### Provided records
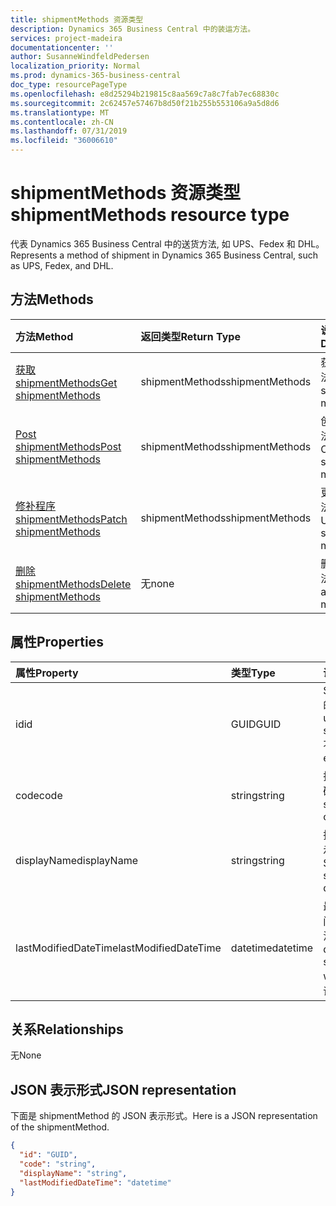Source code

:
 ```yaml
---
title: shipmentMethods 资源类型
description: Dynamics 365 Business Central 中的装运方法。
services: project-madeira
documentationcenter: ''
author: SusanneWindfeldPedersen
localization_priority: Normal
ms.prod: dynamics-365-business-central
doc_type: resourcePageType
ms.openlocfilehash: e8d25294b219815c8aa569c7a8c7fab7ec68830c
ms.sourcegitcommit: 2c62457e57467b8d50f21b255b553106a9a5d8d6
ms.translationtype: MT
ms.contentlocale: zh-CN
ms.lasthandoff: 07/31/2019
ms.locfileid: "36006610"
---
```

# <a name="shipmentmethods-resource-type"></a><span data-ttu-id="3a042-103">shipmentMethods 资源类型</span><span class="sxs-lookup"><span data-stu-id="3a042-103">shipmentMethods resource type</span></span>
<span data-ttu-id="3a042-104">代表 Dynamics 365 Business Central 中的送货方法, 如 UPS、Fedex 和 DHL。</span><span class="sxs-lookup"><span data-stu-id="3a042-104">Represents a method of shipment in Dynamics 365 Business Central, such as UPS, Fedex, and DHL.</span></span>

## <a name="methods"></a><span data-ttu-id="3a042-105">方法</span><span class="sxs-lookup"><span data-stu-id="3a042-105">Methods</span></span>

| <span data-ttu-id="3a042-106">方法</span><span class="sxs-lookup"><span data-stu-id="3a042-106">Method</span></span>       | <span data-ttu-id="3a042-107">返回类型</span><span class="sxs-lookup"><span data-stu-id="3a042-107">Return Type</span></span>  |<span data-ttu-id="3a042-108">说明</span><span class="sxs-lookup"><span data-stu-id="3a042-108">Description</span></span>|
|:---------------|:--------|:----------|
|[<span data-ttu-id="3a042-109">获取 shipmentMethods</span><span class="sxs-lookup"><span data-stu-id="3a042-109">Get shipmentMethods</span></span>](../api/dynamics-shipmentmethods-get.md)|<span data-ttu-id="3a042-110">shipmentMethods</span><span class="sxs-lookup"><span data-stu-id="3a042-110">shipmentMethods</span></span>|<span data-ttu-id="3a042-111">获取装运方法。</span><span class="sxs-lookup"><span data-stu-id="3a042-111">Gets a shipment method.</span></span>|
|[<span data-ttu-id="3a042-112">Post shipmentMethods</span><span class="sxs-lookup"><span data-stu-id="3a042-112">Post shipmentMethods</span></span>](../api/dynamics-create-shipmentmethods.md)|<span data-ttu-id="3a042-113">shipmentMethods</span><span class="sxs-lookup"><span data-stu-id="3a042-113">shipmentMethods</span></span>|<span data-ttu-id="3a042-114">创建装运方法。</span><span class="sxs-lookup"><span data-stu-id="3a042-114">Creates a shipment method.</span></span>|
|[<span data-ttu-id="3a042-115">修补程序 shipmentMethods</span><span class="sxs-lookup"><span data-stu-id="3a042-115">Patch shipmentMethods</span></span>](../api/dynamics-shipmentmethods-update.md)|<span data-ttu-id="3a042-116">shipmentMethods</span><span class="sxs-lookup"><span data-stu-id="3a042-116">shipmentMethods</span></span>|<span data-ttu-id="3a042-117">更新装运方法。</span><span class="sxs-lookup"><span data-stu-id="3a042-117">Updates a shipment method.</span></span>|
|[<span data-ttu-id="3a042-118">删除 shipmentMethods</span><span class="sxs-lookup"><span data-stu-id="3a042-118">Delete shipmentMethods</span></span>](../api/dynamics-shipmentmethods-delete.md)|<span data-ttu-id="3a042-119">无</span><span class="sxs-lookup"><span data-stu-id="3a042-119">none</span></span>|<span data-ttu-id="3a042-120">删除装运方法。</span><span class="sxs-lookup"><span data-stu-id="3a042-120">Deletes a shipment method.</span></span>|

## <a name="properties"></a><span data-ttu-id="3a042-121">属性</span><span class="sxs-lookup"><span data-stu-id="3a042-121">Properties</span></span>
| <span data-ttu-id="3a042-122">属性</span><span class="sxs-lookup"><span data-stu-id="3a042-122">Property</span></span>     | <span data-ttu-id="3a042-123">类型</span><span class="sxs-lookup"><span data-stu-id="3a042-123">Type</span></span>   |<span data-ttu-id="3a042-124">说明</span><span class="sxs-lookup"><span data-stu-id="3a042-124">Description</span></span>|
|:---------------|:--------|:----------|
|<span data-ttu-id="3a042-125">id</span><span class="sxs-lookup"><span data-stu-id="3a042-125">id</span></span>|<span data-ttu-id="3a042-126">GUID</span><span class="sxs-lookup"><span data-stu-id="3a042-126">GUID</span></span>|<span data-ttu-id="3a042-127">ShipmentMethod 的唯一 ID。</span><span class="sxs-lookup"><span data-stu-id="3a042-127">The unique ID of the shipmentMethod.</span></span> <span data-ttu-id="3a042-128">不可编辑。</span><span class="sxs-lookup"><span data-stu-id="3a042-128">Non-editable.</span></span>|
|<span data-ttu-id="3a042-129">code</span><span class="sxs-lookup"><span data-stu-id="3a042-129">code</span></span>|<span data-ttu-id="3a042-130">string</span><span class="sxs-lookup"><span data-stu-id="3a042-130">string</span></span>|<span data-ttu-id="3a042-131">指定装运方法代码。</span><span class="sxs-lookup"><span data-stu-id="3a042-131">Specifies the shipment method code.</span></span>|
|<span data-ttu-id="3a042-132">displayName</span><span class="sxs-lookup"><span data-stu-id="3a042-132">displayName</span></span>|<span data-ttu-id="3a042-133">string</span><span class="sxs-lookup"><span data-stu-id="3a042-133">string</span></span>|<span data-ttu-id="3a042-134">指定装运方法的显示名称。</span><span class="sxs-lookup"><span data-stu-id="3a042-134">Specifies the shipment method display name.</span></span>|
|<span data-ttu-id="3a042-135">lastModifiedDateTime</span><span class="sxs-lookup"><span data-stu-id="3a042-135">lastModifiedDateTime</span></span>|<span data-ttu-id="3a042-136">datetime</span><span class="sxs-lookup"><span data-stu-id="3a042-136">datetime</span></span>|<span data-ttu-id="3a042-137">最后一个日期/时间修改了运输方法。</span><span class="sxs-lookup"><span data-stu-id="3a042-137">The last datetime the shipment method was modified.</span></span> <span data-ttu-id="3a042-138">只读。</span><span class="sxs-lookup"><span data-stu-id="3a042-138">Read-Only.</span></span>|  


## <a name="relationships"></a><span data-ttu-id="3a042-139">关系</span><span class="sxs-lookup"><span data-stu-id="3a042-139">Relationships</span></span>
<span data-ttu-id="3a042-140">无</span><span class="sxs-lookup"><span data-stu-id="3a042-140">None</span></span>

## <a name="json-representation"></a><span data-ttu-id="3a042-141">JSON 表示形式</span><span class="sxs-lookup"><span data-stu-id="3a042-141">JSON representation</span></span>

<span data-ttu-id="3a042-142">下面是 shipmentMethod 的 JSON 表示形式。</span><span class="sxs-lookup"><span data-stu-id="3a042-142">Here is a JSON representation of the shipmentMethod.</span></span>

```json
{
  "id": "GUID",
  "code": "string",
  "displayName": "string",
  "lastModifiedDateTime": "datetime"
}

```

### What the task asks
Could you return the lines in the entries above that contain "GUID"?

### Your solution
|<span data-ttu-id="3a042-125">id</span><span class="sxs-lookup"><span data-stu-id="3a042-125">id</span></span>|<span data-ttu-id="3a042-126">GUID</span><span class="sxs-lookup"><span data-stu-id="3a042-126">GUID</span></span>|<span data-ttu-id="3a042-127">ShipmentMethod 的唯一 ID。</span><span class="sxs-lookup"><span data-stu-id="3a042-127">The unique ID of the shipmentMethod.</span></span> <span data-ttu-id="3a042-128">不可编辑。</span><span class="sxs-lookup"><span data-stu-id="3a042-128">Non-editable.</span></span>|
  "id": "GUID",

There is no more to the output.